- Exercise aim:
The result should be a faithful copy of every entry below, with the pictures left out.

- Data provided:
------------------------------------

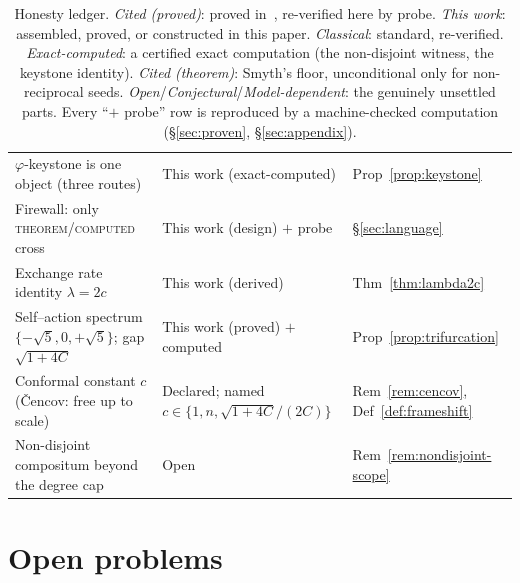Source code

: \documentclass[11pt]{article}
\theoremstyle{plain}
\theoremstyle{definition}
\theoremstyle{remark}
\begin{document}
\begin{table}[ht]
\begin{tabular}{p{} l l}
$\varphi$-keystone is one object (three routes) & This work (exact-computed) & Prop~\ref{prop:keystone} \\
Firewall: only \textsc{theorem}/\textsc{computed} cross & This work (design) $+$ probe & \S\ref{sec:language} \\
Exchange rate identity $\lambda=2c$ & This work (derived) & Thm~\ref{thm:lambda2c} \\
Self--action spectrum $\{-\sqrt5,0,+\sqrt5\}$; gap $\sqrt{1+4C}$ & This work (proved) $+$ computed & Prop~\ref{prop:trifurcation} \\
Conformal constant $c$ (\v{C}encov: free up to scale) & Declared; named $c\in\{1,n,\sqrt{1+4C}/(2C)\}$ & Rem~\ref{rem:cencov}, Def~\ref{def:frameshift} \\
Non-disjoint compositum beyond the degree cap & Open & Rem~\ref{rem:nondisjoint-scope} \\
\bottomrule
\end{tabular}
\caption{Honesty ledger. \emph{Cited (proved)}: proved in~\cite{VectorSubstrate}, re-verified here by probe.
\emph{This work}: assembled, proved, or constructed in this paper. \emph{Classical}: standard, re-verified.
\emph{Exact-computed}: a certified exact computation (the non-disjoint witness, the keystone identity).
\emph{Cited (theorem)}: Smyth's floor, unconditional only for non-reciprocal seeds.
\emph{Open}/\emph{Conjectural}/\emph{Model-dependent}: the genuinely unsettled parts. Every ``$+$ probe'' row
is reproduced by a machine-checked computation (\S\ref{sec:proven}, \S\ref{sec:appendix}).}
\label{tab:ledger}
\end{table}

\section{Open problems}\label{sec:open}
\end{document}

------------------------------------

- Exercise response:
Source code

: \documentclass[11pt]{article}
\theoremstyle{plain}
\theoremstyle{definition}
\theoremstyle{remark}
\begin{document}
\begin{table}[ht]
\begin{tabular}{p{} l l}
$\varphi$-keystone is one object (three routes) & This work (exact-computed) & Prop~\ref{prop:keystone} \\
Firewall: only \textsc{theorem}/\textsc{computed} cross & This work (design) $+$ probe & \S\ref{sec:language} \\
Exchange rate identity $\lambda=2c$ & This work (derived) & Thm~\ref{thm:lambda2c} \\
Self--action spectrum $\{-\sqrt5,0,+\sqrt5\}$; gap $\sqrt{1+4C}$ & This work (proved) $+$ computed & Prop~\ref{prop:trifurcation} \\
Conformal constant $c$ (\v{C}encov: free up to scale) & Declared; named $c\in\{1,n,\sqrt{1+4C}/(2C)\}$ & Rem~\ref{rem:cencov}, Def~\ref{def:frameshift} \\
Non-disjoint compositum beyond the degree cap & Open & Rem~\ref{rem:nondisjoint-scope} \\
\bottomrule
\end{tabular}
\caption{Honesty ledger. \emph{Cited (proved)}: proved in~\cite{VectorSubstrate}, re-verified here by probe.
\emph{This work}: assembled, proved, or constructed in this paper. \emph{Classical}: standard, re-verified.
\emph{Exact-computed}: a certified exact computation (the non-disjoint witness, the keystone identity).
\emph{Cited (theorem)}: Smyth's floor, unconditional only for non-reciprocal seeds.
\emph{Open}/\emph{Conjectural}/\emph{Model-dependent}: the genuinely unsettled parts. Every ``$+$ probe'' row
is reproduced by a machine-checked computation (\S\ref{sec:proven}, \S\ref{sec:appendix}).}
\label{tab:ledger}
\end{table}

\section{Open problems}\label{sec:open}
\end{document}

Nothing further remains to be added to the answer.